The thermal environment strongly structures species ranges through its influence on physiology and resource distributions and is expected to give rise to species richness patterns over broad spatial scales. Understanding whether and how temperature drives species richness patterns is thus particularly important in the context of global change and for effective conservation planning. Thermal Infrared (TIR) data acquired by the Landsat 8 satellite now facilitate direct mapping of thermal conditions at high spatial resolutions (30 m), overcoming previous limitations associated with coarse interpolated weather station data that poorly capture fine-scale thermal patterns and thermal proxies that inadequately reflect true thermal conditions. TIR data thus offer the unique opportunity to understand how properties of the thermal environment influence species richness patterns. We used TIR data from 2013-2018 to derive metrics of relative temperature and intra-seasonal spatial temperature variability and assessed their performance in predicting bird richness patterns across the conterminous United States during winter, a period of marked thermal stress for birds. We used data for resident birds with stable annual distributions from the North American Breeding Bird Survey, the most extensive survey of birds in the US.
Results/Conclusions
We expected relative temperature and spatial temperature variability should have strong positive associations with winter bird richness because colder temperatures heighten thermal stress for birds and spatial temperature variability can indicate more microsite choices and create thermal refugia, potentially supporting more species. We further expected that both the strength of the effects and the relative importance of these variables would be greater for species with greater climate sensitivities, such as small-bodied species and species more threatened by climate change. Consistent with our predictions, relative temperature and spatial temperature variability strongly positively influenced winter bird richness patterns, with statistical models explaining 37.3% of the variance in resident bird richness.
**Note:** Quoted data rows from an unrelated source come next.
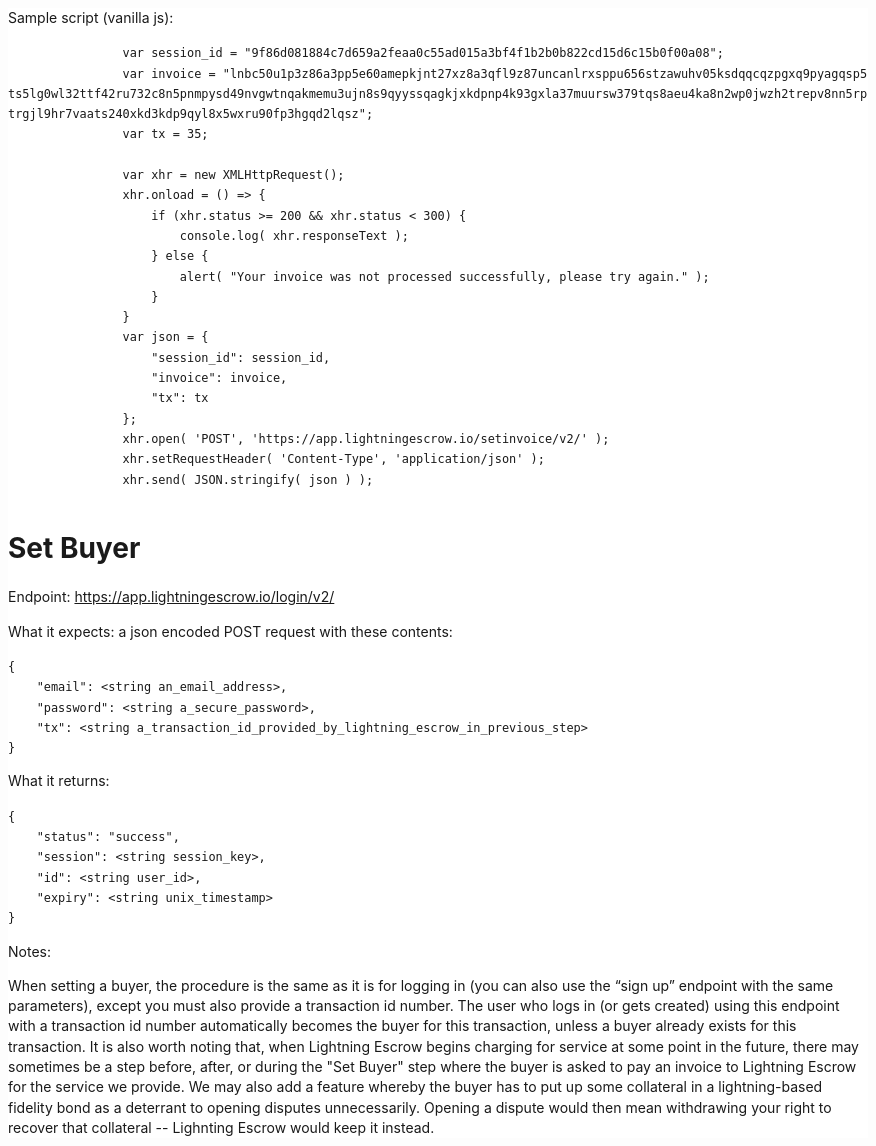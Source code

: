 Sample script (vanilla js):
```
                var session_id = "9f86d081884c7d659a2feaa0c55ad015a3bf4f1b2b0b822cd15d6c15b0f00a08";
                var invoice = "lnbc50u1p3z86a3pp5e60amepkjnt27xz8a3qfl9z87uncanlrxsppu656stzawuhv05ksdqqcqzpgxq9pyagqsp5ts5lg0wl32ttf42ru732c8n5pnmpysd49nvgwtnqakmemu3ujn8s9qyyssqagkjxkdpnp4k93gxla37muursw379tqs8aeu4ka8n2wp0jwzh2trepv8nn5rptrgjl9hr7vaats240xkd3kdp9qyl8x5wxru90fp3hgqd2lqsz";
                var tx = 35;
                
                var xhr = new XMLHttpRequest();
                xhr.onload = () => {
                    if (xhr.status >= 200 && xhr.status < 300) {
                        console.log( xhr.responseText );
                    } else {
                        alert( "Your invoice was not processed successfully, please try again." );
                    }
                }
                var json = {
                    "session_id": session_id,
                    "invoice": invoice,
                    "tx": tx
                };
                xhr.open( 'POST', 'https://app.lightningescrow.io/setinvoice/v2/' );
                xhr.setRequestHeader( 'Content-Type', 'application/json' );
                xhr.send( JSON.stringify( json ) );
```
# Set Buyer

Endpoint: https://app.lightningescrow.io/login/v2/

What it expects: a json encoded POST request with these contents:
```
{
    "email": <string an_email_address>,
    "password": <string a_secure_password>,
    "tx": <string a_transaction_id_provided_by_lightning_escrow_in_previous_step>
}
```
What it returns:
```
{
    "status": "success",
    "session": <string session_key>,
    "id": <string user_id>,
    "expiry": <string unix_timestamp>
}
```
Notes:

When setting a buyer, the procedure is the same as it is for logging in (you can also use the “sign up” endpoint with the same parameters), except you must also provide a transaction id number. The user who logs in (or gets created) using this endpoint with a transaction id number automatically becomes the buyer for this transaction, unless a buyer already exists for this transaction. It is also worth noting that, when Lightning Escrow begins charging for service at some point in the future, there may sometimes be a step before, after, or during the "Set Buyer" step where the buyer is asked to pay an invoice to Lightning Escrow for the service we provide. We may also add a feature whereby the buyer has to put up some collateral in a lightning-based fidelity bond as a deterrant to opening disputes unnecessarily. Opening a dispute would then mean withdrawing your right to recover that collateral -- Lighnting Escrow would keep it instead.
Spatial temperature variability was the strongest predictor in our models of small-bodied and climate-threatened species, whereas relative temperature was the strongest predictor of large-bodied and climate-stable species. Our results demonstrate the dominant role that the thermal environment plays in governing winter bird richness patterns and highlight the previously underappreciated role of intra-seasonal spatial temperature variability in supporting high species richness during winter. In light of our findings, our approach illustrates the exciting potential for TIR data to guide conservation planning in an era of global change.